» Aim of the exercise: Your output should be the lines from the one with "### 2. **Send Message Endpoint Missing**" through the end of the entries below, set down word for word and nothing else.

Provided information START

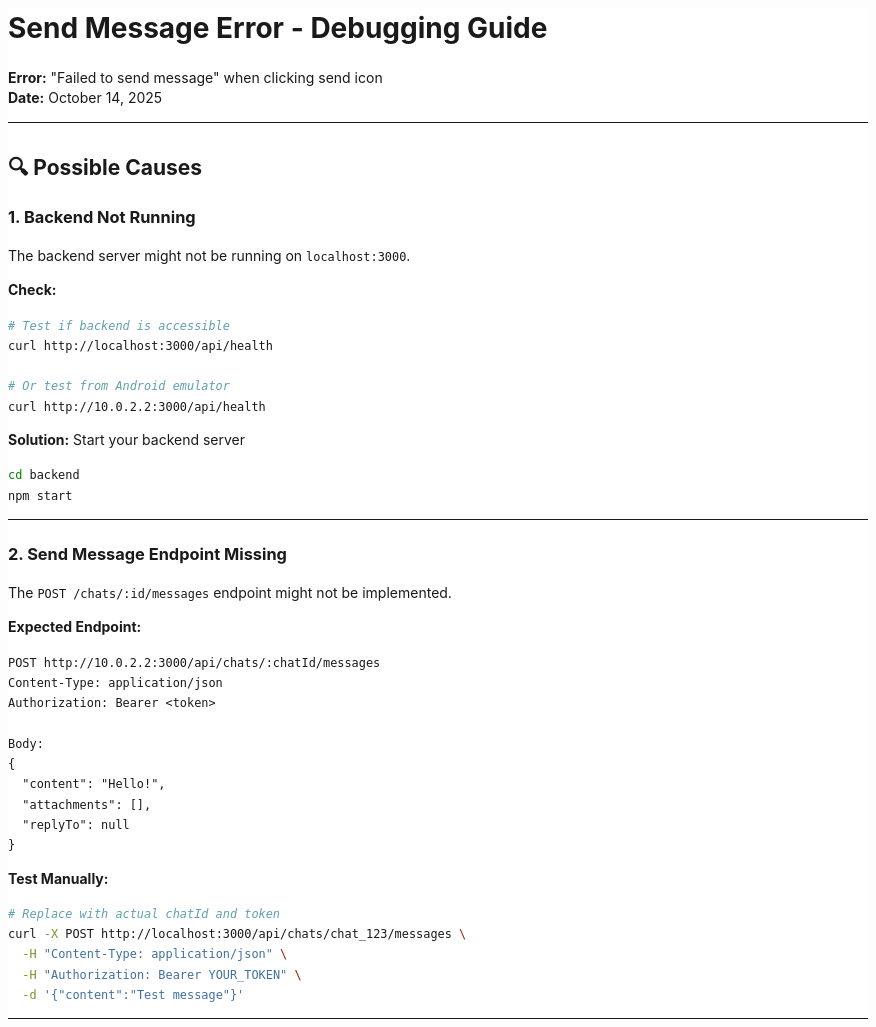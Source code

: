 # Send Message Error - Debugging Guide

**Error:** "Failed to send message" when clicking send icon  
**Date:** October 14, 2025

---

## 🔍 Possible Causes

### 1. **Backend Not Running**
The backend server might not be running on `localhost:3000`.

**Check:**
```bash
# Test if backend is accessible
curl http://localhost:3000/api/health

# Or test from Android emulator
curl http://10.0.2.2:3000/api/health
```

**Solution:** Start your backend server
```bash
cd backend
npm start
```

---

### 2. **Send Message Endpoint Missing**
The `POST /chats/:id/messages` endpoint might not be implemented.

**Expected Endpoint:**
```
POST http://10.0.2.2:3000/api/chats/:chatId/messages
Content-Type: application/json
Authorization: Bearer <token>

Body:
{
  "content": "Hello!",
  "attachments": [],
  "replyTo": null
}
```

**Test Manually:**
```bash
# Replace with actual chatId and token
curl -X POST http://localhost:3000/api/chats/chat_123/messages \
  -H "Content-Type: application/json" \
  -H "Authorization: Bearer YOUR_TOKEN" \
  -d '{"content":"Test message"}'
```

---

Provided information END

» Exercise result:
### 2. **Send Message Endpoint Missing**
The `POST /chats/:id/messages` endpoint might not be implemented.

**Expected Endpoint:**
```
POST http://10.0.2.2:3000/api/chats/:chatId/messages
Content-Type: application/json
Authorization: Bearer <token>

Body:
{
  "content": "Hello!",
  "attachments": [],
  "replyTo": null
}
```

**Test Manually:**
```bash
# Replace with actual chatId and token
curl -X POST http://localhost:3000/api/chats/chat_123/messages \
  -H "Content-Type: application/json" \
  -H "Authorization: Bearer YOUR_TOKEN" \
  -d '{"content":"Test message"}'
```

---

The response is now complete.